*** RECORDS PROVIDED

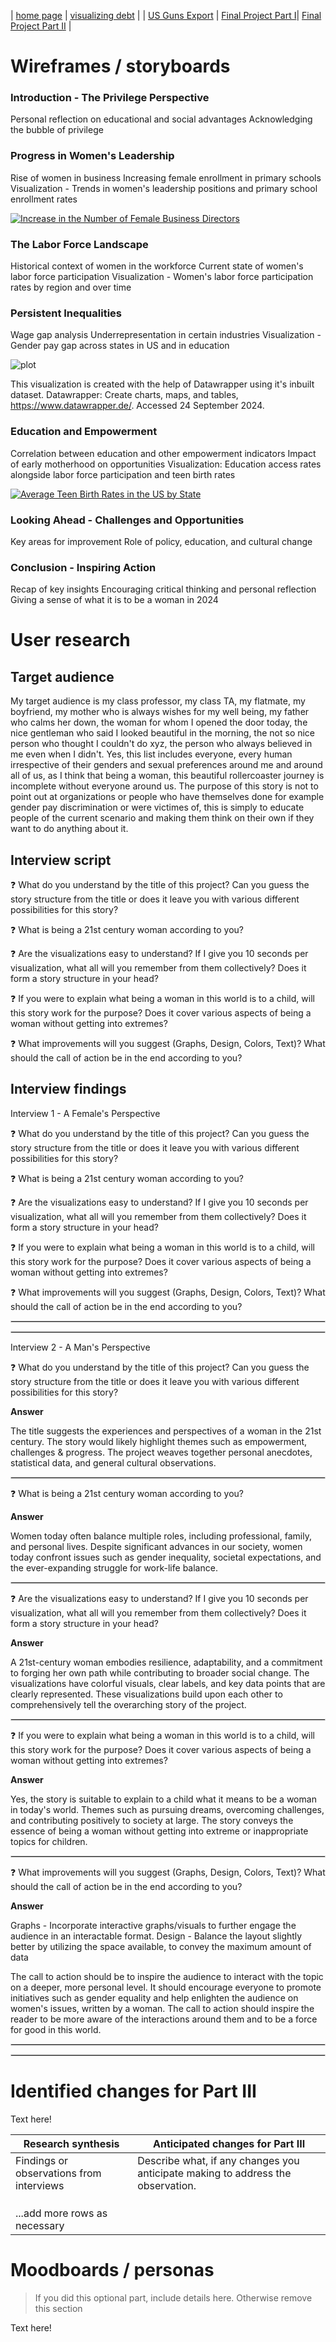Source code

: 
| [home page](https://ghulepati.github.io/ghule-portfolio/) | [visualizing debt](tableau.md) | | [US Guns Export](Export.md) | [Final Project Part I](https://ghulepati.github.io/ghule-portfolio/final_project_SaiGhule.html)| [Final Project Part II](https://ghulepati.github.io/ghule-portfolio/Final_Project_SaiGhule_Part_II.html) |


# Wireframes / storyboards

### Introduction -  The Privilege Perspective
Personal reflection on educational and social advantages
Acknowledging the bubble of privilege

### Progress in Women's Leadership
Rise of women in business
Increasing female enrollment in primary schools
Visualization -  Trends in women's leadership positions and primary school enrollment rates

<div class='tableauPlaceholder' id='viz1727224400336' style='position: relative'><noscript><a href='#'><img alt='Increase in the Number of Female Business Directors ' src='https:&#47;&#47;public.tableau.com&#47;static&#47;images&#47;In&#47;IncreaseinNumberofFemaleBusinessDirectors&#47;Sheet1&#47;1_rss.png' style='border: none' /></a></noscript><object class='tableauViz'  style='display:none;'><param name='host_url' value='https%3A%2F%2Fpublic.tableau.com%2F' /> <param name='embed_code_version' value='3' /> <param name='site_root' value='' /><param name='name' value='IncreaseinNumberofFemaleBusinessDirectors&#47;Sheet1' /><param name='tabs' value='no' /><param name='toolbar' value='yes' /><param name='static_image' value='https:&#47;&#47;public.tableau.com&#47;static&#47;images&#47;In&#47;IncreaseinNumberofFemaleBusinessDirectors&#47;Sheet1&#47;1.png' /> <param name='animate_transition' value='yes' /><param name='display_static_image' value='yes' /><param name='display_spinner' value='yes' /><param name='display_overlay' value='yes' /><param name='display_count' value='yes' /><param name='language' value='en-US' /><param name='filter' value='publish=yes' /></object></div>                
<script type='text/javascript'>                    
  var divElement = document.getElementById('viz1727224400336');                    
  var vizElement = divElement.getElementsByTagName('object')[0];                    
  vizElement.style.width='100%';vizElement.style.height=(divElement.offsetWidth*0.75)+'px';                    
  var scriptElement = document.createElement('script');                    
  scriptElement.src = 'https://public.tableau.com/javascripts/api/viz_v1.js';                    vizElement.parentNode.insertBefore(scriptElement, vizElement);               
</script>

### The Labor Force Landscape
Historical context of women in the workforce
Current state of women's labor force participation
Visualization - Women's labor force participation rates by region and over time

### Persistent Inequalities
Wage gap analysis
Underrepresentation in certain industries
Visualization - Gender pay gap across states in US and in education

![plot](gender-pay-gap.png)

This visualization is created with the help of Datawrapper using it's inbuilt dataset. 
Datawrapper: Create charts, maps, and tables, https://www.datawrapper.de/. Accessed 24 September 2024.

### Education and Empowerment
Correlation between education and other empowerment indicators
Impact of early motherhood on opportunities
Visualization: Education access rates alongside labor force participation and teen birth rates

<div class='tableauPlaceholder' id='viz1728007354732' style='position: relative'><noscript><a href='#'><img alt='Average Teen Birth Rates in the US by State ' src='https:&#47;&#47;public.tableau.com&#47;static&#47;images&#47;Te&#47;TeenBirthRates_17280073261100&#47;Sheet1&#47;1_rss.png' style='border: none' /></a></noscript><object class='tableauViz'  style='display:none;'><param name='host_url' value='https%3A%2F%2Fpublic.tableau.com%2F' /> <param name='embed_code_version' value='3' /> <param name='site_root' value='' /><param name='name' value='TeenBirthRates_17280073261100&#47;Sheet1' /><param name='tabs' value='no' /><param name='toolbar' value='yes' /><param name='static_image' value='https:&#47;&#47;public.tableau.com&#47;static&#47;images&#47;Te&#47;TeenBirthRates_17280073261100&#47;Sheet1&#47;1.png' /> <param name='animate_transition' value='yes' /><param name='display_static_image' value='yes' /><param name='display_spinner' value='yes' /><param name='display_overlay' value='yes' /><param name='display_count' value='yes' /><param name='language' value='en-US' /><param name='filter' value='publish=yes' /></object></div>                
<script type='text/javascript'>                    
  var divElement = document.getElementById('viz1728007354732');                    
  var vizElement = divElement.getElementsByTagName('object')[0];                    
  vizElement.style.width='100%';vizElement.style.height=(divElement.offsetWidth*0.75)+'px';                    
  var scriptElement = document.createElement('script');                    
  scriptElement.src = 'https://public.tableau.com/javascripts/api/viz_v1.js';                    vizElement.parentNode.insertBefore(scriptElement, vizElement);                
</script>

### Looking Ahead - Challenges and Opportunities
Key areas for improvement
Role of policy, education, and cultural change

### Conclusion - Inspiring Action
Recap of key insights
Encouraging critical thinking and personal reflection
Giving a sense of what it is to be a woman in 2024

# User research 

## Target audience

My target audience is my class professor, my class TA, my flatmate, my boyfriend, my mother who is always wishes for my well being, my father who calms her down, the woman for whom I opened the door today, the nice gentleman who said I looked beautiful in the morning, the not so nice person who thought I couldn't do xyz, the person who always believed in me even when I didn't. Yes, this list includes everyone, every human irrespective of their genders and sexual preferences around me and around all of us, as I think that being a woman, this beautiful rollercoaster journey is incomplete without everyone around us. The purpose of this story is not to point out at organizations or people who have themselves done for example gender pay discrimination or were victimes of, this is simply to educate people of the current scenario and making them think on their own if they want to do anything about it. 



## Interview script

❓ What do you understand by the title of this project? Can you guess the story structure from the title or does it leave you with various 
   different possibilities for this story?
   
❓ What is being a 21st century woman according to you?

❓ Are the visualizations easy to understand? If I give you 10 seconds per visualization, what all will you remember from them collectively? 
   Does it form a story structure in your head?
   
❓ If you were to explain what being a woman in this world is to a child, will this story work for the purpose? Does it cover various aspects 
   of being a woman without getting into extremes?

❓ What improvements will you suggest (Graphs, Design, Colors, Text)? What should the call of action be in the end according to you?  



## Interview findings
Interview 1 - A Female's Perspective 

❓ What do you understand by the title of this project? Can you guess the story structure from the title or does it leave you with various 
   different possibilities for this story?
   
❓ What is being a 21st century woman according to you?

❓ Are the visualizations easy to understand? If I give you 10 seconds per visualization, what all will you remember from them collectively? 
   Does it form a story structure in your head?
   
❓ If you were to explain what being a woman in this world is to a child, will this story work for the purpose? Does it cover various aspects 
   of being a woman without getting into extremes?

❓ What improvements will you suggest (Graphs, Design, Colors, Text)? What should the call of action be in the end according to you?  



<hr style="border: 0.5px solid #d3d3d3;" />
<hr style="border: 0.5px solid #d3d3d3;" />


Interview 2 - A Man's Perspective 

❓ What do you understand by the title of this project? Can you guess the story structure from the title or does it leave you with various 
  different possibilities for this story?
  
**Answer**   

The title suggests the experiences and perspectives of a woman in the 21st century. The story would likely highlight themes such as empowerment, challenges & progress. The project weaves together personal anecdotes, statistical data, and general cultural observations.

<hr style="border: 0.5px solid #d3d3d3;" />

   
❓ What is being a 21st century woman according to you?

**Answer**  

Women today often balance multiple roles, including professional, family, and personal lives. Despite significant advances in our society, women today confront issues such as gender inequality, societal expectations, and the ever-expanding struggle for work-life balance. 

<hr style="border: 0.5px solid #d3d3d3;" />

❓ Are the visualizations easy to understand? If I give you 10 seconds per visualization, what all will you remember from them collectively? 
   Does it form a story structure in your head?

**Answer**  

   A 21st-century woman embodies resilience, adaptability, and a commitment to forging her own path while contributing to broader social change.
The visualizations have colorful visuals, clear labels, and key data points that are clearly represented. These visualizations build upon each other to comprehensively tell the overarching story of the project.

   <hr style="border: 0.5px solid #d3d3d3;" />

❓ If you were to explain what being a woman in this world is to a child, will this story work for the purpose? Does it cover various aspects 
   of being a woman without getting into extremes?

**Answer**  

   Yes, the story is suitable to explain to a child what it means to be a woman in today's world. Themes such as pursuing dreams, overcoming challenges, and contributing positively to society at large. The story conveys the essence of being a woman without getting into extreme or inappropriate topics for children.

<hr style="border: 0.5px solid #d3d3d3;" />

❓ What improvements will you suggest (Graphs, Design, Colors, Text)? What should the call of action be in the end according to you?  

**Answer**  

Graphs - Incorporate interactive graphs/visuals to further engage the audience in an interactable format.
Design - Balance the layout slightly better by utilizing the space available, to convey the maximum amount of data

The call to action should be to inspire the audience to interact with the topic on a deeper, more personal level. It should encourage everyone to promote initiatives such as gender equality and help enlighten the audience on women's issues, written by a woman. The call to action should inspire the reader to be more aware of the interactions around them and to be a force for good in this world.

<hr style="border: 0.5px solid #d3d3d3;" />
<hr style="border: 0.5px solid #d3d3d3;" />


# Identified changes for Part III


Text here!

| Research synthesis                       | Anticipated changes for Part III                                                |
|------------------------------------------|---------------------------------------------------------------------------------|
| Findings or observations from interviews | Describe what, if any changes you anticipate making to address the observation. |
|                                          |                                                                                 |
|                                          |                                                                                 |
|                                          |                                                                                 |
| ...add more rows as necessary            |                                                                                 |



# Moodboards / personas
> If you did this optional part, include details here.  Otherwise remove this section

Text here!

******

**WHAT IS EXPECTED:**
Please set down only the lines from the first line of the records above through the line that has "school enrollment rates", exactly, and not the pictures.

**FINISHED EXERCISE:**
Source code

: 
| [home page](https://ghulepati.github.io/ghule-portfolio/) | [visualizing debt](tableau.md) | | [US Guns Export](Export.md) | [Final Project Part I](https://ghulepati.github.io/ghule-portfolio/final_project_SaiGhule.html)| [Final Project Part II](https://ghulepati.github.io/ghule-portfolio/Final_Project_SaiGhule_Part_II.html) |


# Wireframes / storyboards

### Introduction -  The Privilege Perspective
Personal reflection on educational and social advantages
Acknowledging the bubble of privilege

### Progress in Women's Leadership
Rise of women in business
Increasing female enrollment in primary schools
Visualization -  Trends in women's leadership positions and primary school enrollment rates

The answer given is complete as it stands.